When a production deploy fails, our merge queue freezes itself

A failed production deploy used to be invisible to our merge queue, which kept merging onto a broken release. Here's the 66-line GitHub Actions job that now freezes the queue the moment any deploy scope fails, and why lifting it is a human's job.

A production migration failed. One minute later, our pipeline shipped the next deploy right on top of it, all green. Nothing in the pipeline thought that was a problem, so now a 66-line GitHub Actions job freezes our own merge queue the moment any production deployment fails.

The queue kept merging onto a broken deploy

At Mergify, every PR the merge queue lands on main deploys to production individually. The deploy workflow fans out into five scopes. The engine backend and the dashboard frontend are the big two; three smaller scopes ride along.

Five scopes means a deploy can half-succeed. When one scope fails, production becomes a version mix: the backend can be up to date while the frontend isn’t. Deploys are never atomic anyway, and users run stale browser bundles against fresh backends every day, so a brief one-scope skew is survivable. What a failed deploy changes is the direction. A merge only redeploys the scopes it touches, so the broken scope stays pinned while everything around it moves on: the skew widens with each merge instead of closing. The only sane move is to fix the deploy before anything else ships.

A merge queue doesn’t know that. Ours kept doing exactly what we configured it to do: merge the next PR and trigger the next deploy, pushing more changes onto a production we already knew was inconsistent. During one incident, an engine migration failed and the next deploy went out green one minute later. We found out from failure notifications piling up in the Slack channel that tracks deployments.

The deploy workflow now freezes the queue

The fix is an aggregate job at the end of the deploy workflow. It waits on all five deploy scopes and fires when any of them fails:

freeze-merge-queue:
  # every deploy scope; the engine and dashboard jobs are shown, the three
  # smaller ones are elided here for brevity
  needs: [engine-deploy, dashboard-deploy]
  if: ${{ github.ref == 'refs/heads/main' && !cancelled()
          && contains(needs.*.result, 'failure') }}

When it fires, it calls the Mergify CLI to freeze the repository’s merge queue. A freeze blocks merging: PRs keep entering the queue and running their checks, but nothing lands until someone lifts it.
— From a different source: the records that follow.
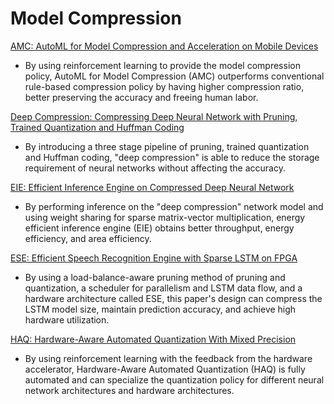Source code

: # Model Compression

[AMC: AutoML for Model Compression and Acceleration on Mobile Devices](https://arxiv.org/pdf/1802.03494.pdf)

- By using reinforcement learning to provide the model compression policy, AutoML for Model Compression (AMC) outperforms conventional rule-based compression policy by having higher compression ratio, better preserving the accuracy and freeing human labor.

[Deep Compression: Compressing Deep Neural Network with Pruning, Trained Quantization and Huffman Coding](https://arxiv.org/pdf/1510.00149.pdf)

- By introducing a three stage pipeline of pruning, trained quantization and Huffman coding, "deep compression" is able to reduce the storage requirement of neural networks without affecting the accuracy. 

[EIE: Efficient Inference Engine on Compressed Deep Neural Network](https://arxiv.org/pdf/1602.01528.pdf)

- By performing inference on the "deep compression" network model and using weight sharing for sparse matrix-vector multiplication, energy efficient inference engine (EIE) obtains better throughput, energy efficiency, and area efficiency.

[ESE: Efficient Speech Recognition Engine with Sparse LSTM on FPGA](https://arxiv.org/pdf/1612.00694.pdf)

- By using a load-balance-aware pruning method of pruning and quantization, a scheduler for parallelism and LSTM data flow, and a hardware architecture called ESE, this paper's design can compress the LSTM model size, maintain prediction accuracy, and achieve high hardware utilization.

[HAQ: Hardware-Aware Automated Quantization With Mixed Precision](https://arxiv.org/pdf/1811.08886.pdf)

- By using reinforcement learning with the feedback from the hardware accelerator, Hardware-Aware Automated Quantization (HAQ) is fully automated and can specialize the quantization policy for different neural network architectures and hardware architectures.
GitHub Actions graph for the deploy.yaml workflow: the engine-deploy job failed after 16 minutes while the other deploy scopes are idle, advance-marker was skipped, and freeze-merge-queue ran green in 7 seconds

That’s the job doing its work on a real run: engine-deploy failed, so advance-marker was skipped and freeze-merge-queue fired instead.
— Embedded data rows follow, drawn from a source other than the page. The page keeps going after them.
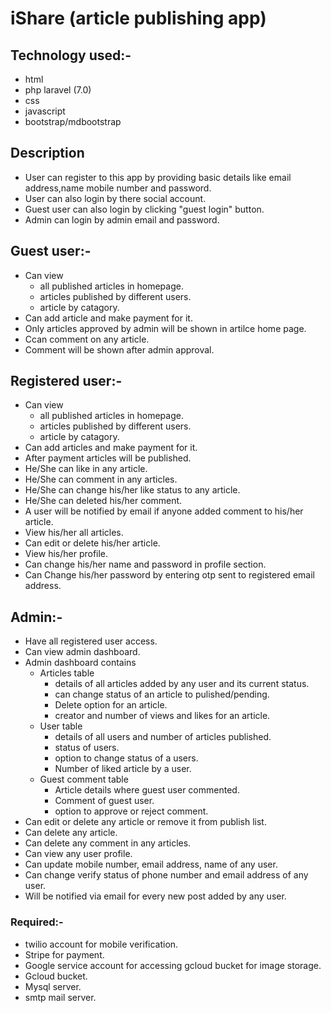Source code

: # iShare (article publishing app)
## Technology used:-
- html
- php laravel (7.0)
- css
- javascript
- bootstrap/mdbootstrap

## Description
- User can register to this app by providing basic details like email address,name mobile number and password.
- User can also login by there social account.
- Guest user can also login by clicking "guest login" button.
- Admin can login by admin email and password.

## Guest user:-
- Can view 
    - all published articles in homepage.
    - articles published by different users.
    - article by catagory.
- Can add article and make payment for it.
- Only articles approved by admin will be shown in artilce home page.
- Ccan comment on any article.
- Comment will be shown after admin approval.

## Registered user:-
- Can view 
    - all published articles in homepage.
    - articles published by different users.
    - article by catagory.
- Can add articles and make payment for it.
- After payment articles will be published.
- He/She can like in any article.
- He/She can comment in any articles.
- He/She can change his/her like status to any article.
- He/She can deleted his/her comment.
- A user will be notified by email if anyone added comment to his/her article.
- View his/her all articles.
- Can edit or delete his/her article.
- View his/her profile.
- Can change his/her name and password in profile section.
- Can Change his/her password by entering otp sent to registered email address.

## Admin:-
- Have all registered user access.
- Can view admin dashboard.
- Admin dashboard contains
    - Articles table
        - details of all articles added by any user and its current status.
        - can change status of an article to pulished/pending.
        - Delete option for an article.
        - creator and number of views and likes for an article.
    - User table
        - details of all users and number of articles published.
        - status of users.
        - option to change status of a users.
        - Number of liked article by a user.
    - Guest comment table
        - Article details where guest user commented.
        - Comment of guest user.
        - option to approve or reject comment.
- Can edit or delete any article or remove it from publish list.
- Can delete any article.
- Can delete any comment in any articles.
- Can view any user profile.
- Can update mobile number, email address, name of any user.
- Can change verify status of phone number and email address of any user. 
- Will be notified via email for every new post added by any user.

### Required:-
- twilio account for mobile verification.
- Stripe for payment.
- Google service account for accessing gcloud bucket for image storage.
- Gcloud bucket.
- Mysql server.
- smtp mail server.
reason_prefix="Production deployment failed"
run_url="$GITHUB_SERVER_URL/$GITHUB_REPOSITORY/actions/runs/$GITHUB_RUN_ID"
active=$(mergify freeze list --json \
  | jq --arg p "$reason_prefix" \
    '[.[] | select(.reason | startswith($p))] | length')
if [ "$active" -gt 0 ]; then
  echo "An auto-created freeze is already active; keeping the original."
  exit 0
fi
mergify freeze create \
  --reason "$reason_prefix: $run_url" \
  --timezone UTC \
  --exclude "label=hotfix"

The reason embeds the failing run URL, so anyone staring at a frozen queue is one click away from the why. Repeated failures don’t stack freezes either: deploy runs are serialized, and the job checks for an active auto-created freeze first, so the freeze keeps pointing at the first run that broke things.

PRs labeled hotfix are excluded from the freeze. The fix for the broken deploy still has a path through the queue, and our existing priority rule sends it to the front.

There’s a circularity here: the freeze call rides on Mergify’s production API, the very system whose deploy may have just failed. It’s smaller than it looks. A bad backend deploy rolls back automatically, so the API keeps serving the last good revision. The one thing we can’t roll back automatically is the database, which is exactly why every schema migration has to stay compatible with the version still running.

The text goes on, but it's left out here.